Rooted in creative ecology, where art, science, and environmental thought converge, her interdisciplinary installations and public engagements have grown through cross-cultural encounters across borders, each one adding a new layer to an ever-evolving artistic inquiry. This accumulation of exchange and experiences became the ground from which Disappearing Dialogues emerged: an initiative reshaping how communities engage with ecology, sustainability, and collective responsibility.
Artist: Nobina Gupta
Nobina Gupta is a social arts practitioner, researcher, and educator with 31 years of experience at the intersection of art, ecology, and community engagement. She is the founder of the Disappearing Dialogues Collective, working with communities—especially youth—to co-create participatory art that preserves cultural memory and highlights ecological challenges.

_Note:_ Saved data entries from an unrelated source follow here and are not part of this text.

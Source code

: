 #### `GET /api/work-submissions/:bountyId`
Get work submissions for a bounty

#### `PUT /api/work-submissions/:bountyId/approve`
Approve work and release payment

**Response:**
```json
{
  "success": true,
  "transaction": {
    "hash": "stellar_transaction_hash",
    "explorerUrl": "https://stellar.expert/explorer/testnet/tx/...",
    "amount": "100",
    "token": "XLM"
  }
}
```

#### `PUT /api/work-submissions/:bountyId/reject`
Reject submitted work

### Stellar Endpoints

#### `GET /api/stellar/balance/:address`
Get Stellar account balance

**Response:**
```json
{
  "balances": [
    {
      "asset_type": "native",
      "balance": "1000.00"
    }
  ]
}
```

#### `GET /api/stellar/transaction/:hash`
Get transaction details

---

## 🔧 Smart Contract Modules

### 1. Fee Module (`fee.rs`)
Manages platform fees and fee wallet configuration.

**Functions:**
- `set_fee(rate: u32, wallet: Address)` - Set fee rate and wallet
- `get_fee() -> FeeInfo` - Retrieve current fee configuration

An alumna of Kala Bhavan, Santiniketan, and a UGC-NET scholar, her multidisciplinary practice fosters dialogue and behavioral change in fragile socio-ecological landscapes, including her long-term engagement with the East Kolkata Wetlands, a Ramsar site.

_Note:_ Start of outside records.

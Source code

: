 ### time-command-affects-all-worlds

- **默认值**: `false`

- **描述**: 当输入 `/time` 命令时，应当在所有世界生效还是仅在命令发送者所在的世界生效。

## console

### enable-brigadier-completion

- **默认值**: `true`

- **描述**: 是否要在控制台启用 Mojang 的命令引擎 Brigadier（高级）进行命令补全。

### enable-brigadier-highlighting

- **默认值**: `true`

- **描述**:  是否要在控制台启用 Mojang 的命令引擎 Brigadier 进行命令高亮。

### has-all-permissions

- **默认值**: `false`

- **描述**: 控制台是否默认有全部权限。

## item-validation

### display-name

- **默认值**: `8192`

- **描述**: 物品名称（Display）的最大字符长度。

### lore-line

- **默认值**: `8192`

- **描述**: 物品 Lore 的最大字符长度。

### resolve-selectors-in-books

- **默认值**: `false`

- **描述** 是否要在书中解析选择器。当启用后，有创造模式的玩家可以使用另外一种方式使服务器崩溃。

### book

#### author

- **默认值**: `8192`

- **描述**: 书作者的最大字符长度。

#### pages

Nobina has exhibited at major international platforms including the India Art Fair, Art Fair Cologne, Art Dubai, Art Stages Singapore, and Art Asia Miami. She has held solo exhibitions- ‘Beneath the Surface’ at Gallery Sanskriti (Kolkata), ‘Prana the Life within’ at Kashya Hildebrand Gallery (Zurich), and JanKossen Contemporary Gallery (Basel), and participated in group shows across the UK, Netherlands, Germany, Sweden, Spain, Italy, Indonesia, Singapore, and India. She has curated research based interactive exhibitions at Bikaner House, DAG, KCC, Goethe Institute, and has been awarded Global Green and Prakriti Research Fellowship for building environmental stewardship.